When experiments on peas were repeated using other traits in other plants, it was found that sometimes the F1 had a phenotype that did not resemble either of the two parents and was in between the two.
The inheritance of flower colour in the dog flower (snapdragon or Antirrhinum sp.) is a good example to understand incomplete dominance.
In a cross between true-breeding red-flowered (RR) and truebreeding white-flowered plants (rr), the F1 (Rr) was pink (Figure 5.6). When the F1 was self-pollinated the F2 resulted in the following ratio 1 (RR) Red: 2 (Rr) Pink: 1 (rr) White.
Here the genotype ratios were exactly as we would expect in any mendelian monohybrid cross, but the phenotype ratios had changed from the 3:1 dominant : recessive ratio.
What happened was that R was not completely dominant over r and this made it possible to distinguish Rr as pink from RR (red) and rr (white) . Explanation of the concept of dominance: What exactly is dominance? Why are some alleles dominant and some recessive?
To tackle these questions, we must understand what a gene does. Every gene, as you know by now, contains the information to express a particular trait. In a diploid organism, there are two copies of each gene, i.e., as a pair of alleles. Now, these two alleles need not always be identical, as in a heterozygote.
One of them may be different due to some changes that it has undergone (about which you will read further on, and in the next chapter) which modifies the information that particular allele contains. Let’s take an example of a gene that contains the information for producing an enzyme.
Now there are two copies of this gene, the two allelic forms. Let us assume (as is more common) that the normal allele produces the normal enzyme that is needed for the transformation of a substrate S.
Theoretically, the modified allele could be responsible for production of –
- the normal/less efficient enzyme, or
- a non-functional enzyme, or
- no enzyme at all
In the first case, the modified allele is equivalent to the unmodified allele, i.e., it will produce the same phenotype/trait, i.e., result in the transformation of substrate S.

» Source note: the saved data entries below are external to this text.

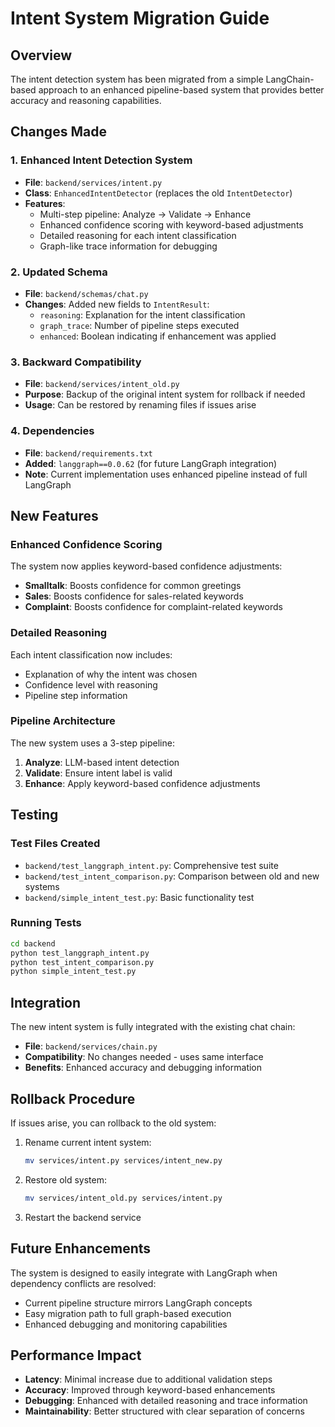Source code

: # Intent System Migration Guide

## Overview
The intent detection system has been migrated from a simple LangChain-based approach to an enhanced pipeline-based system that provides better accuracy and reasoning capabilities.

## Changes Made

### 1. Enhanced Intent Detection System
- **File**: `backend/services/intent.py`
- **Class**: `EnhancedIntentDetector` (replaces the old `IntentDetector`)
- **Features**:
  - Multi-step pipeline: Analyze → Validate → Enhance
  - Enhanced confidence scoring with keyword-based adjustments
  - Detailed reasoning for each intent classification
  - Graph-like trace information for debugging

### 2. Updated Schema
- **File**: `backend/schemas/chat.py`
- **Changes**: Added new fields to `IntentResult`:
  - `reasoning`: Explanation for the intent classification
  - `graph_trace`: Number of pipeline steps executed
  - `enhanced`: Boolean indicating if enhancement was applied

### 3. Backward Compatibility
- **File**: `backend/services/intent_old.py`
- **Purpose**: Backup of the original intent system for rollback if needed
- **Usage**: Can be restored by renaming files if issues arise

### 4. Dependencies
- **File**: `backend/requirements.txt`
- **Added**: `langgraph==0.0.62` (for future LangGraph integration)
- **Note**: Current implementation uses enhanced pipeline instead of full LangGraph

## New Features

### Enhanced Confidence Scoring
The system now applies keyword-based confidence adjustments:
- **Smalltalk**: Boosts confidence for common greetings
- **Sales**: Boosts confidence for sales-related keywords
- **Complaint**: Boosts confidence for complaint-related keywords

### Detailed Reasoning
Each intent classification now includes:
- Explanation of why the intent was chosen
- Confidence level with reasoning
- Pipeline step information

### Pipeline Architecture
The new system uses a 3-step pipeline:
1. **Analyze**: LLM-based intent detection
2. **Validate**: Ensure intent label is valid
3. **Enhance**: Apply keyword-based confidence adjustments

## Testing

### Test Files Created
- `backend/test_langgraph_intent.py`: Comprehensive test suite
- `backend/test_intent_comparison.py`: Comparison between old and new systems
- `backend/simple_intent_test.py`: Basic functionality test

### Running Tests
```bash
cd backend
python test_langgraph_intent.py
python test_intent_comparison.py
python simple_intent_test.py
```

## Integration

The new intent system is fully integrated with the existing chat chain:
- **File**: `backend/services/chain.py`
- **Compatibility**: No changes needed - uses same interface
- **Benefits**: Enhanced accuracy and debugging information

## Rollback Procedure

If issues arise, you can rollback to the old system:

1. Rename current intent system:
   ```bash
   mv services/intent.py services/intent_new.py
   ```

2. Restore old system:
   ```bash
   mv services/intent_old.py services/intent.py
   ```

3. Restart the backend service

## Future Enhancements

The system is designed to easily integrate with LangGraph when dependency conflicts are resolved:
- Current pipeline structure mirrors LangGraph concepts
- Easy migration path to full graph-based execution
- Enhanced debugging and monitoring capabilities

## Performance Impact

- **Latency**: Minimal increase due to additional validation steps
- **Accuracy**: Improved through keyword-based enhancements
- **Debugging**: Enhanced with detailed reasoning and trace information
- **Maintainability**: Better structured with clear separation of concerns
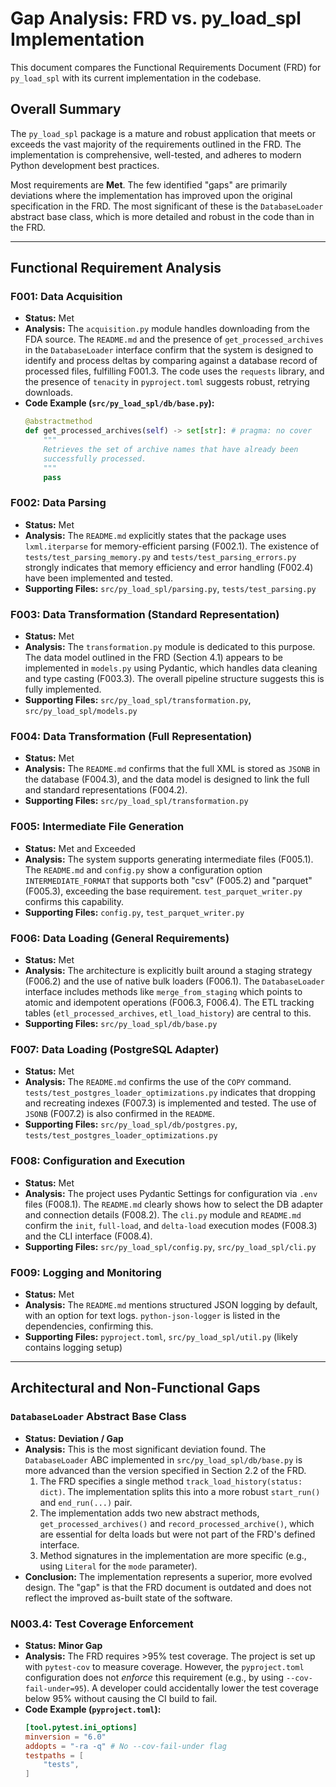 # Gap Analysis: FRD vs. py_load_spl Implementation

This document compares the Functional Requirements Document (FRD) for `py_load_spl` with its current implementation in the codebase.

## Overall Summary

The `py_load_spl` package is a mature and robust application that meets or exceeds the vast majority of the requirements outlined in the FRD. The implementation is comprehensive, well-tested, and adheres to modern Python development best practices.

Most requirements are **Met**. The few identified "gaps" are primarily deviations where the implementation has improved upon the original specification in the FRD. The most significant of these is the `DatabaseLoader` abstract base class, which is more detailed and robust in the code than in the FRD.

---

## Functional Requirement Analysis

### F001: Data Acquisition
- **Status:** Met
- **Analysis:** The `acquisition.py` module handles downloading from the FDA source. The `README.md` and the presence of `get_processed_archives` in the `DatabaseLoader` interface confirm that the system is designed to identify and process deltas by comparing against a database record of processed files, fulfilling F001.3. The code uses the `requests` library, and the presence of `tenacity` in `pyproject.toml` suggests robust, retrying downloads.
- **Code Example (`src/py_load_spl/db/base.py`):**
  ```python
  @abstractmethod
  def get_processed_archives(self) -> set[str]: # pragma: no cover
      """
      Retrieves the set of archive names that have already been
      successfully processed.
      """
      pass
  ```

### F002: Data Parsing
- **Status:** Met
- **Analysis:** The `README.md` explicitly states that the package uses `lxml.iterparse` for memory-efficient parsing (F002.1). The existence of `tests/test_parsing_memory.py` and `tests/test_parsing_errors.py` strongly indicates that memory efficiency and error handling (F002.4) have been implemented and tested.
- **Supporting Files:** `src/py_load_spl/parsing.py`, `tests/test_parsing.py`

### F003: Data Transformation (Standard Representation)
- **Status:** Met
- **Analysis:** The `transformation.py` module is dedicated to this purpose. The data model outlined in the FRD (Section 4.1) appears to be implemented in `models.py` using Pydantic, which handles data cleaning and type casting (F003.3). The overall pipeline structure suggests this is fully implemented.
- **Supporting Files:** `src/py_load_spl/transformation.py`, `src/py_load_spl/models.py`

### F004: Data Transformation (Full Representation)
- **Status:** Met
- **Analysis:** The `README.md` confirms that the full XML is stored as `JSONB` in the database (F004.3), and the data model is designed to link the full and standard representations (F004.2).
- **Supporting Files:** `src/py_load_spl/transformation.py`

### F005: Intermediate File Generation
- **Status:** Met and Exceeded
- **Analysis:** The system supports generating intermediate files (F005.1). The `README.md` and `config.py` show a configuration option `INTERMEDIATE_FORMAT` that supports both "csv" (F005.2) and "parquet" (F005.3), exceeding the base requirement. `test_parquet_writer.py` confirms this capability.
- **Supporting Files:** `config.py`, `test_parquet_writer.py`

### F006: Data Loading (General Requirements)
- **Status:** Met
- **Analysis:** The architecture is explicitly built around a staging strategy (F006.2) and the use of native bulk loaders (F006.1). The `DatabaseLoader` interface includes methods like `merge_from_staging` which points to atomic and idempotent operations (F006.3, F006.4). The ETL tracking tables (`etl_processed_archives`, `etl_load_history`) are central to this.
- **Supporting Files:** `src/py_load_spl/db/base.py`

### F007: Data Loading (PostgreSQL Adapter)
- **Status:** Met
- **Analysis:** The `README.md` confirms the use of the `COPY` command. `tests/test_postgres_loader_optimizations.py` indicates that dropping and recreating indexes (F007.3) is implemented and tested. The use of `JSONB` (F007.2) is also confirmed in the `README`.
- **Supporting Files:** `src/py_load_spl/db/postgres.py`, `tests/test_postgres_loader_optimizations.py`

### F008: Configuration and Execution
- **Status:** Met
- **Analysis:** The project uses Pydantic Settings for configuration via `.env` files (F008.1). The `README.md` clearly shows how to select the DB adapter and connection details (F008.2). The `cli.py` module and `README.md` confirm the `init`, `full-load`, and `delta-load` execution modes (F008.3) and the CLI interface (F008.4).
- **Supporting Files:** `src/py_load_spl/config.py`, `src/py_load_spl/cli.py`

### F009: Logging and Monitoring
- **Status:** Met
- **Analysis:** The `README.md` mentions structured JSON logging by default, with an option for text logs. `python-json-logger` is listed in the dependencies, confirming this.
- **Supporting Files:** `pyproject.toml`, `src/py_load_spl/util.py` (likely contains logging setup)

---

## Architectural and Non-Functional Gaps

### `DatabaseLoader` Abstract Base Class
- **Status:** **Deviation / Gap**
- **Analysis:** This is the most significant deviation found. The `DatabaseLoader` ABC implemented in `src/py_load_spl/db/base.py` is more advanced than the version specified in Section 2.2 of the FRD.
    1.  The FRD specifies a single method `track_load_history(status: dict)`. The implementation splits this into a more robust `start_run()` and `end_run(...)` pair.
    2.  The implementation adds two new abstract methods, `get_processed_archives()` and `record_processed_archive()`, which are essential for delta loads but were not part of the FRD's defined interface.
    3.  Method signatures in the implementation are more specific (e.g., using `Literal` for the `mode` parameter).
- **Conclusion:** The implementation represents a superior, more evolved design. The "gap" is that the FRD document is outdated and does not reflect the improved as-built state of the software.

### N003.4: Test Coverage Enforcement
- **Status:** **Minor Gap**
- **Analysis:** The FRD requires >95% test coverage. The project is set up with `pytest-cov` to measure coverage. However, the `pyproject.toml` configuration does not *enforce* this requirement (e.g., by using `--cov-fail-under=95`). A developer could accidentally lower the test coverage below 95% without causing the CI build to fail.
- **Code Example (`pyproject.toml`):**
  ```toml
  [tool.pytest.ini_options]
  minversion = "6.0"
  addopts = "-ra -q" # No --cov-fail-under flag
  testpaths = [
      "tests",
  ]
  ```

Such equivalent allele pairs are very common. But, if the allele produces a non-functional enzyme or no enzyme, the phenotype may be effected. The phenotype/trait will only be dependent on the functioning of the unmodified allele.
The unmodified (functioning) allele, which represents the original phenotype is the dominant allele and the modified allele is generally the recessive allele. Hence, in the example above the recessive trait is seen due to non-functional enzyme or because no enzyme is produced.